Required work: Below is a block of entries; repeat all of it exactly but omit the pictures.

Data extract:
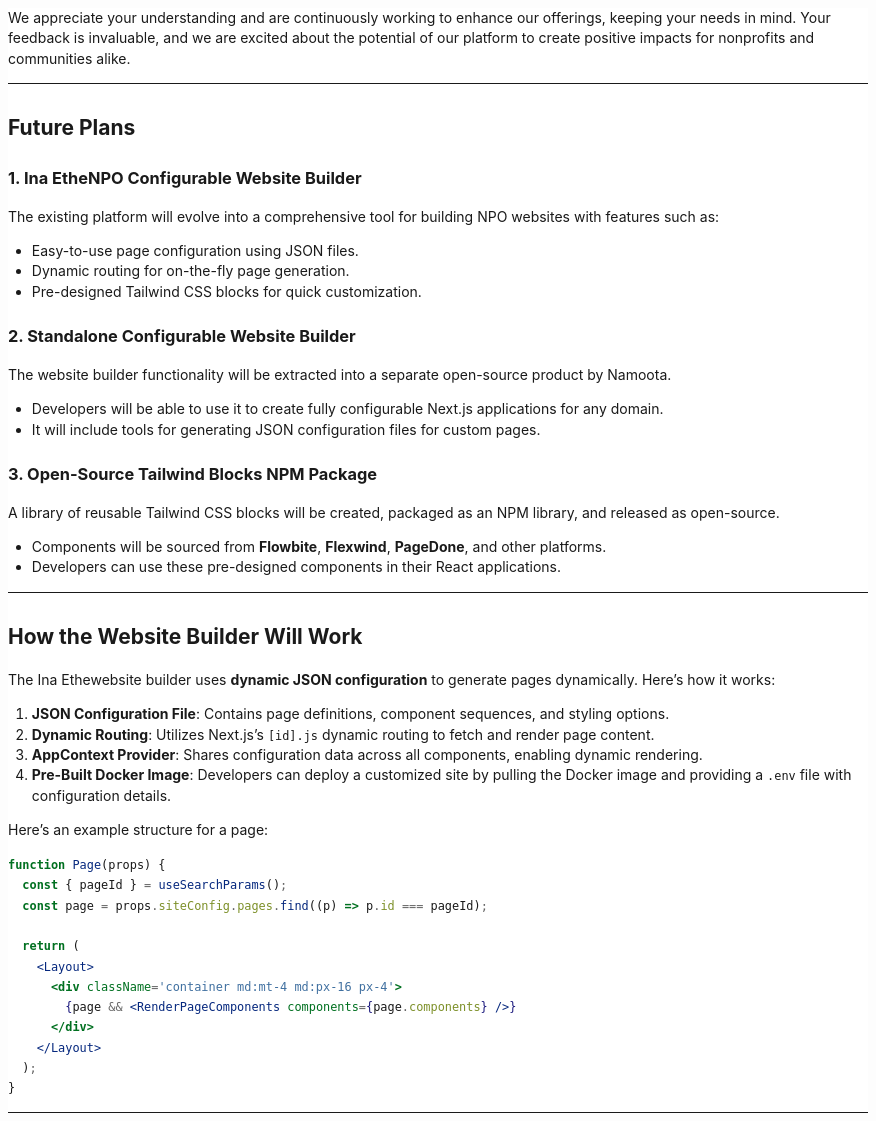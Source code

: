 We appreciate your understanding and are continuously working to enhance our offerings, keeping your needs in mind. Your feedback is invaluable, and we are excited about the potential of our platform to create positive impacts for nonprofits and communities alike.

---

## Future Plans

### 1. **Ina EtheNPO Configurable Website Builder**

The existing platform will evolve into a comprehensive tool for building NPO websites with features such as:

- Easy-to-use page configuration using JSON files.
- Dynamic routing for on-the-fly page generation.
- Pre-designed Tailwind CSS blocks for quick customization.

### 2. **Standalone Configurable Website Builder**

The website builder functionality will be extracted into a separate open-source product by Namoota.

- Developers will be able to use it to create fully configurable Next.js applications for any domain.
- It will include tools for generating JSON configuration files for custom pages.

### 3. **Open-Source Tailwind Blocks NPM Package**

A library of reusable Tailwind CSS blocks will be created, packaged as an NPM library, and released as open-source.

- Components will be sourced from **Flowbite**, **Flexwind**, **PageDone**, and other platforms.
- Developers can use these pre-designed components in their React applications.

---

## How the Website Builder Will Work

The Ina Ethewebsite builder uses **dynamic JSON configuration** to generate pages dynamically. Here’s how it works:

1. **JSON Configuration File**: Contains page definitions, component sequences, and styling options.
2. **Dynamic Routing**: Utilizes Next.js’s `[id].js` dynamic routing to fetch and render page content.
3. **AppContext Provider**: Shares configuration data across all components, enabling dynamic rendering.
4. **Pre-Built Docker Image**: Developers can deploy a customized site by pulling the Docker image and providing a `.env` file with configuration details.

Here’s an example structure for a page:

```jsx
function Page(props) {
  const { pageId } = useSearchParams();
  const page = props.siteConfig.pages.find((p) => p.id === pageId);

  return (
    <Layout>
      <div className='container md:mt-4 md:px-16 px-4'>
        {page && <RenderPageComponents components={page.components} />}
      </div>
    </Layout>
  );
}
```

---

Solution below:
Source code

: We appreciate your understanding and are continuously working to enhance our offerings, keeping your needs in mind. Your feedback is invaluable, and we are excited about the potential of our platform to create positive impacts for nonprofits and communities alike.

---

## Future Plans

### 1. **Ina EtheNPO Configurable Website Builder**

The existing platform will evolve into a comprehensive tool for building NPO websites with features such as:

- Easy-to-use page configuration using JSON files.
- Dynamic routing for on-the-fly page generation.
- Pre-designed Tailwind CSS blocks for quick customization.

### 2. **Standalone Configurable Website Builder**

The website builder functionality will be extracted into a separate open-source product by Namoota.

- Developers will be able to use it to create fully configurable Next.js applications for any domain.
- It will include tools for generating JSON configuration files for custom pages.

### 3. **Open-Source Tailwind Blocks NPM Package**

A library of reusable Tailwind CSS blocks will be created, packaged as an NPM library, and released as open-source.

- Components will be sourced from **Flowbite**, **Flexwind**, **PageDone**, and other platforms.
- Developers can use these pre-designed components in their React applications.

---

## How the Website Builder Will Work

The Ina Ethewebsite builder uses **dynamic JSON configuration** to generate pages dynamically. Here’s how it works:

1. **JSON Configuration File**: Contains page definitions, component sequences, and styling options.
2. **Dynamic Routing**: Utilizes Next.js’s `[id].js` dynamic routing to fetch and render page content.
3. **AppContext Provider**: Shares configuration data across all components, enabling dynamic rendering.
4. **Pre-Built Docker Image**: Developers can deploy a customized site by pulling the Docker image and providing a `.env` file with configuration details.

Here’s an example structure for a page:

```jsx
function Page(props) {
  const { pageId } = useSearchParams();
  const page = props.siteConfig.pages.find((p) => p.id === pageId);

  return (
    <Layout>
      <div className='container md:mt-4 md:px-16 px-4'>
        {page && <RenderPageComponents components={page.components} />}
      </div>
    </Layout>
  );
}
```

---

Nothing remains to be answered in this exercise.